9 thoughts on “Non-Negotiable

  1. i came back for a follow-up comment because of two reasons:

    1. I did not have time to say all what I wanted to, when I made my last comment. Worse, had I said everything, the comment would have become an article in itself, bigger than the blog post.

    2. At times important things look much smaller than the role they play, the stimulation they give, or the guidance they offer. Milestone, for example, are small things in comparison to the seemingly endless highway. But ask the value of the milestone to a weary traveler, and he will explain it. Your post came as a milestone to me. A milestone that has brought me back to a question that I had in my mind for many years: how does a human decide what is important and what is nor. I continue to ponder, and perhaps a new book might come out of it.

    Johnson C. Philip
    http://www.Physics4u.info

    1. Dr. Johnson

      I hope there indeed is a book in the making. This is a very important question.

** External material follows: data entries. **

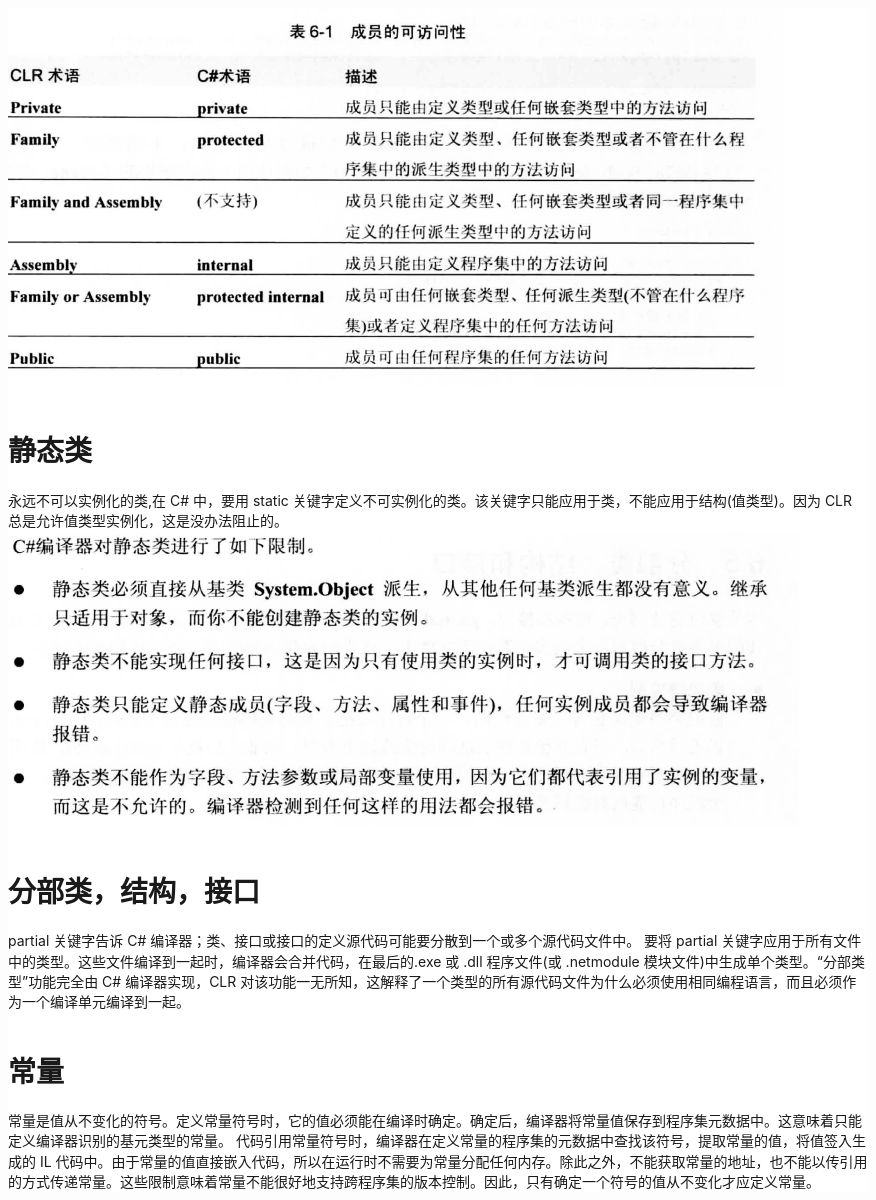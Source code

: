 ![](pic/类型成员的访问性.PNG)

# 静态类
永远不可以实例化的类,在 C# 中，要用 static 关键字定义不可实例化的类。该关键字只能应用于类，不能应用于结构(值类型)。因为 CLR 总是允许值类型实例化，这是没办法阻止的。
![](pic/静态类.PNG)

# 分部类，结构，接口
partial 关键字告诉 C# 编译器；类、接口或接口的定义源代码可能要分散到一个或多个源代码文件中。
要将 partial 关键字应用于所有文件中的类型。这些文件编译到一起时，编译器会合并代码，在最后的.exe 或 .dll 程序文件(或 .netmodule 模块文件)中生成单个类型。“分部类型”功能完全由 C# 编译器实现，CLR 对该功能一无所知，这解释了一个类型的所有源代码文件为什么必须使用相同编程语言，而且必须作为一个编译单元编译到一起。

# 常量
常量是值从不变化的符号。定义常量符号时，它的值必须能在编译时确定。确定后，编译器将常量值保存到程序集元数据中。这意味着只能定义编译器识别的基元类型的常量。
代码引用常量符号时，编译器在定义常量的程序集的元数据中查找该符号，提取常量的值，将值签入生成的 IL 代码中。由于常量的值直接嵌入代码，所以在运行时不需要为常量分配任何内存。除此之外，不能获取常量的地址，也不能以传引用的方式传递常量。这些限制意味着常量不能很好地支持跨程序集的版本控制。因此，只有确定一个符号的值从不变化才应定义常量。
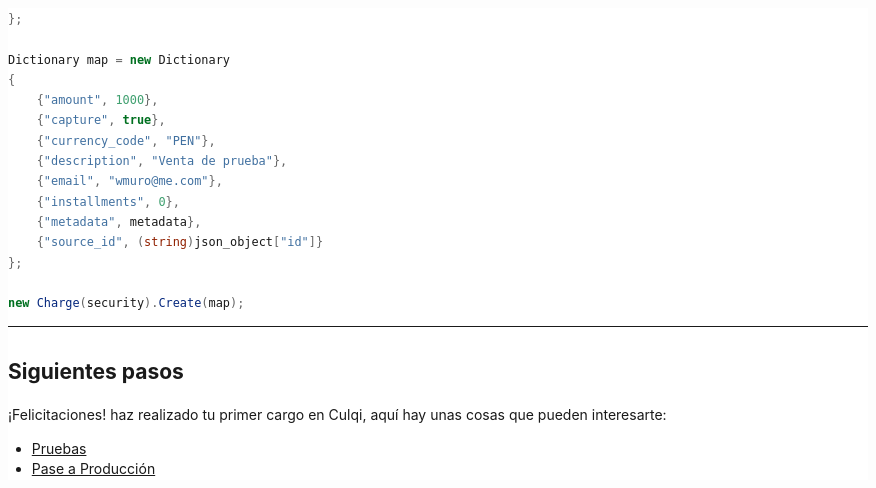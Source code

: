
```csharp
};

Dictionary map = new Dictionary
{
    {"amount", 1000},
    {"capture", true},
    {"currency_code", "PEN"},
    {"description", "Venta de prueba"},
    {"email", "wmuro@me.com"},
    {"installments", 0},
    {"metadata", metadata},
    {"source_id", (string)json_object["id"]}
};

new Charge(security).Create(map);
```


----

## Siguientes pasos

¡Felicitaciones! haz realizado tu primer cargo en Culqi, aquí hay unas cosas que pueden interesarte:

- [Pruebas](./cargos#pruebas)
- [Pase a Producción](../../desarrollo/pase-a-produccion)
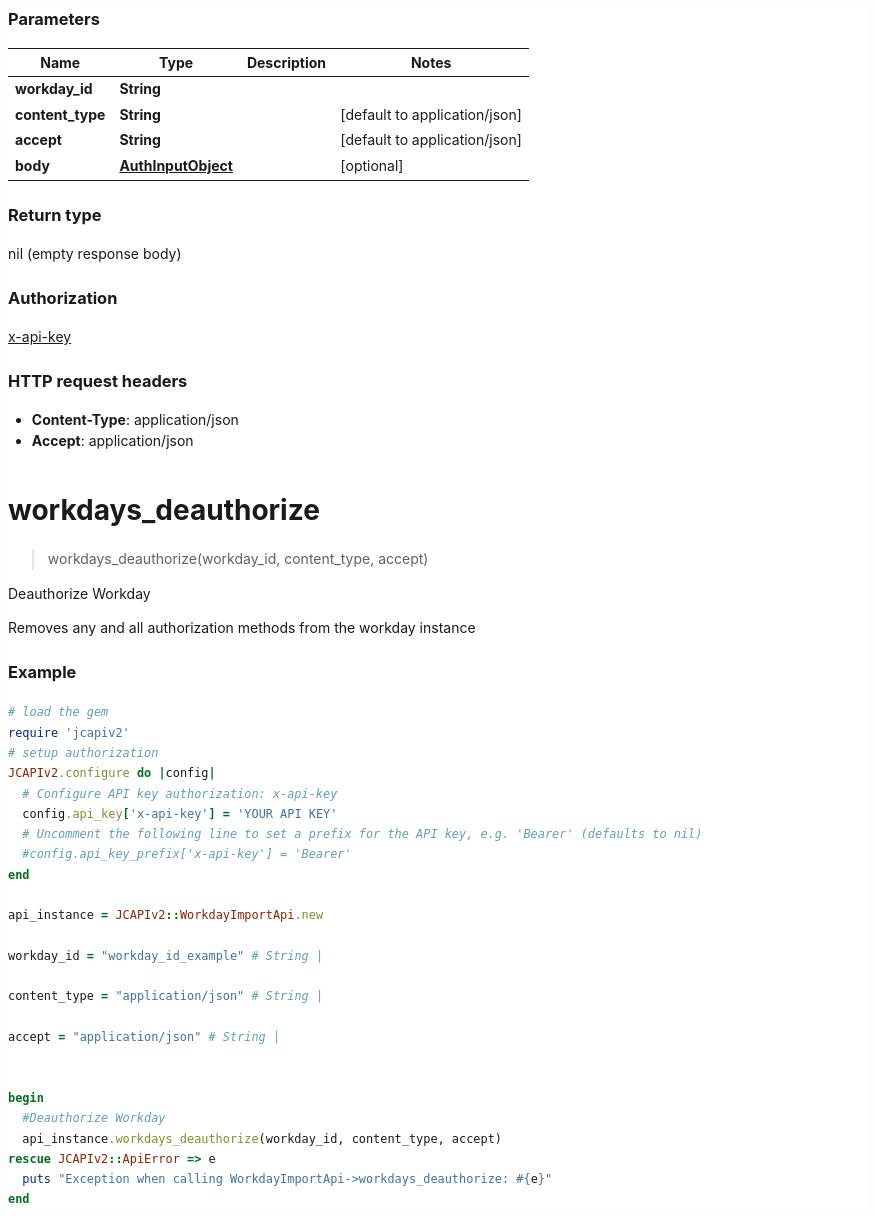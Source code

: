 ### Parameters

Name | Type | Description  | Notes
------------- | ------------- | ------------- | -------------
 **workday_id** | **String**|  | 
 **content_type** | **String**|  | [default to application/json]
 **accept** | **String**|  | [default to application/json]
 **body** | [**AuthInputObject**](AuthInputObject.md)|  | [optional] 

### Return type

nil (empty response body)

### Authorization

[x-api-key](../README.md#x-api-key)

### HTTP request headers

 - **Content-Type**: application/json
 - **Accept**: application/json



# **workdays_deauthorize**
> workdays_deauthorize(workday_id, content_type, accept)

Deauthorize Workday

Removes any and all authorization methods from the workday instance

### Example
```ruby
# load the gem
require 'jcapiv2'
# setup authorization
JCAPIv2.configure do |config|
  # Configure API key authorization: x-api-key
  config.api_key['x-api-key'] = 'YOUR API KEY'
  # Uncomment the following line to set a prefix for the API key, e.g. 'Bearer' (defaults to nil)
  #config.api_key_prefix['x-api-key'] = 'Bearer'
end

api_instance = JCAPIv2::WorkdayImportApi.new

workday_id = "workday_id_example" # String | 

content_type = "application/json" # String | 

accept = "application/json" # String | 


begin
  #Deauthorize Workday
  api_instance.workdays_deauthorize(workday_id, content_type, accept)
rescue JCAPIv2::ApiError => e
  puts "Exception when calling WorkdayImportApi->workdays_deauthorize: #{e}"
end
```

  2. It is interesting to note that each generation passes through the same experience, with the intensity of the experience depending upon a number of factors that are beyond the control of the individual.

    In my generation, keeping movies away at all costs was a non-negotiable, and anyone caught watching a movie was in danger of being removed from active membership of the church. Today, the same people who taught me the no-movie principle spend their affluent retired life watching tele-serials on flat-panel TVs that rival movie-screens in quality and size.

    Worse, each one of us is going to impose upon our children non-negotiables that we are going to break in our own lives. Realizing this, one can take one of three broad paths:

    1. The path of no-teaching, choose-yourself when-you-grow-old philosophy

    2. The path of this-is-essential, and keep your mind closed

    3. The path of this-is-essential, but use-discernment-throughout.

    The third path is the safest, most biblical, and most profitable. It is also the second most costly path. The first path produces anarchy and thus is the most costly. The second one will see our children question some of our values, thus is second most costly. But it is also the best path. The third one will not cost us much. It does not cost much to be a mindless dictator. But it has the danger of producing conformists (good result) who are at the same time probable spiritual/intellectual morons and zombies.

    Dr. Johnson C. Philip
    http://www.Sarathi.info

    1. Dr. Johnson, I understand the general idea of your comment, and agree but the last paragraph is a bit confusing, could you explain?

      1. What I meant to say is that there three broad approaches to bring up the children:

        1. Do not teach anything (result, anarchy)
        2. Teach even stupid things dogmatically (result, “good” children, but intellectual zombies)
        3. Teach essentials, ask them to assess them throughout life on objective criteria. (result good children, but they might reject many things taught as essential to them because many “essentials” are basically temporal cultural constructs that change with culture and also with time).

        Johnson C. Philip, PhD
        http://www.Physics4u.info

  3. Well said AP, well said indeed. The funniest part is when you take a moment to look back and introspect to the reasons how and why these “non-negotiables” were ever a part of you. Whenever i do that, all i do is laugh at my naiveness and wonder whether this is what is called “Growing Up”

    1. Rahul, this realization of ones naivete and stupidity is surely part of growing up. unless someones just playing a cosmic joke at our expense.